Carnegie Mellon University's Wilton E. Scott Institute for Energy Innovation, along with corporate and government partners, will hold a panel discussion, "Building a Resilient, Smart and Sustainable City: The Energy-Water Nexus," from 5 to 7 p.m. Thursday, Feb. 16.

The event, which is free and open to the public, will be in Rangos Ballroom on the second floor of CMU's Jared L. Cohon University Center. Online registration is required.

This program is the first in a series of Resilient Pittsburgh events that will bring together sometimes disparate entities to work on systemic issues — water quality, education, energy, and public health as examples — to establish leadership and coordination in solving some of the city's most pressing challenges.
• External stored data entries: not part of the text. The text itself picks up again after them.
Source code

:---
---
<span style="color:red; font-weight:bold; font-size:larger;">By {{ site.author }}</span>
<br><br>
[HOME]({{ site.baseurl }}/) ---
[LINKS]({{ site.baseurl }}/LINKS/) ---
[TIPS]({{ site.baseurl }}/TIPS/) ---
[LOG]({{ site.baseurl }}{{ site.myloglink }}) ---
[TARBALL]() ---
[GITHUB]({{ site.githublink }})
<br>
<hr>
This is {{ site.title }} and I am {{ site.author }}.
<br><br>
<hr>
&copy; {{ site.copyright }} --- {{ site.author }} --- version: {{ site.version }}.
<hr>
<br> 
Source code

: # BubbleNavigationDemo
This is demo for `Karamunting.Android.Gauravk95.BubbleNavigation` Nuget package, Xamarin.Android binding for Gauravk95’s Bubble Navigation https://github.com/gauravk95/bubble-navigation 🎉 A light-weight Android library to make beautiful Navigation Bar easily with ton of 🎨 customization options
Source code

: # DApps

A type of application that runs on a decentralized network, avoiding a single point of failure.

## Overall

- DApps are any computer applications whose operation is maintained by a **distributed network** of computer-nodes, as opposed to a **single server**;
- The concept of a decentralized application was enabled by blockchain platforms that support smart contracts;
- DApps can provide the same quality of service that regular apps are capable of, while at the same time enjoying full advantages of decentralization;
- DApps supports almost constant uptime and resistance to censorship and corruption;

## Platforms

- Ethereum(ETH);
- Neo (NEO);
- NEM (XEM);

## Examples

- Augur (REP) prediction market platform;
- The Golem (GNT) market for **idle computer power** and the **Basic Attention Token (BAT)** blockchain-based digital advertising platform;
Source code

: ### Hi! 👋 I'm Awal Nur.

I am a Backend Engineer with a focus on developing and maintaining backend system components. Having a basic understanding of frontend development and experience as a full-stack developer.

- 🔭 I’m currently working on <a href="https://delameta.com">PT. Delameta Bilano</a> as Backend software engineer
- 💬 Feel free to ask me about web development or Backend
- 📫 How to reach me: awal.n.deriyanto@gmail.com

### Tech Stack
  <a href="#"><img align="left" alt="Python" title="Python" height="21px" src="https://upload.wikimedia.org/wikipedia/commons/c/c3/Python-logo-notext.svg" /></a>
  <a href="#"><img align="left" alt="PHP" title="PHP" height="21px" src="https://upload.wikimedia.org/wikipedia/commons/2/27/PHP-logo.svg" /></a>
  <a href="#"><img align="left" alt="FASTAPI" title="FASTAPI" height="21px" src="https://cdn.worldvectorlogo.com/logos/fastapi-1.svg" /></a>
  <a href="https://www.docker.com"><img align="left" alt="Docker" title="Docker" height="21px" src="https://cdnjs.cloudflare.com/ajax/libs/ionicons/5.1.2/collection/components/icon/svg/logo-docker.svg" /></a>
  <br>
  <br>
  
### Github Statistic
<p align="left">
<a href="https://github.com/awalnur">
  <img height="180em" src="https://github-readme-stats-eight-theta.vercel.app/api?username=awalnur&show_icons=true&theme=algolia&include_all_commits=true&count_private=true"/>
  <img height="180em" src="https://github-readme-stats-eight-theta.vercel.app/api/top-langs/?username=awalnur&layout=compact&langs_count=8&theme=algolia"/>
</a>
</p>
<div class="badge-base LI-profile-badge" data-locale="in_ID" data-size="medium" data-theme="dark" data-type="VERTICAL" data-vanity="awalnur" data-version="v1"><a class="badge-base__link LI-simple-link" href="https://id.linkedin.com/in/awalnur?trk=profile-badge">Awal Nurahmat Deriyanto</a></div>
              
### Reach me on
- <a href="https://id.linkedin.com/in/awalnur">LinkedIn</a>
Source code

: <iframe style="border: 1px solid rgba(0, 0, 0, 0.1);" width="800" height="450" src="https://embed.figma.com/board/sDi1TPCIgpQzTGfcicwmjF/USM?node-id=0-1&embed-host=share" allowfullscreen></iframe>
"This gathering of national and local thought-leaders will explore energy and water — two of the world's most critical, interconnected resources. Smart, resilient cities recognize that vulnerabilities with one can have a tremendous effect on the other," said Anna J. Siefken, associate director for innovation and strategic partnerships at the Scott Institute.

Michael Webber, an expert on energy technology and policy from the University of Texas at Austin, will set the stage with a keynote address based on his book "Thirst for Power: Energy, Water and Human Survival." Webber's remarks will tie together research on population, economic growth, climate change, policy and the need for integrated planning with a focus on long-term sustainability.

Immediately after Webber's talk, government, corporate and academic leaders will discuss issues the nation and Pittsburgh face as they manage energy and water resources. Siefken will co-moderate the panel with Scott Institute Director and CMU President Emeritus Jared Cohon.

The panelists are:

  • Rich Fitzgerald, county executive;
  • William Peduto, mayor of the City of Pittsburgh;
  • Philip Mezey, president and CEO of Itron Inc.;
  • Morgan O'Brien, CEO of Peoples Natural Gas;
  • Richard Riazzi, CEO of Duquesne Light Co.; and
  • Rick Stafford, distinguished service professor at CMU's Heinz College, and founder of Metro21/MetroLab.

Event sponsors include the City of Pittsburgh, Duquesne Light Co., Itron, Peoples Natural Gas and the Scott Institute.

CMU is at the forefront of smart communities research, development and deployment, often with the City of Pittsburgh as its testing grounds. In addition to water and energy management, university experts are addressing challenges facing global communities in areas such as mobility, autonomy, air quality and public safety.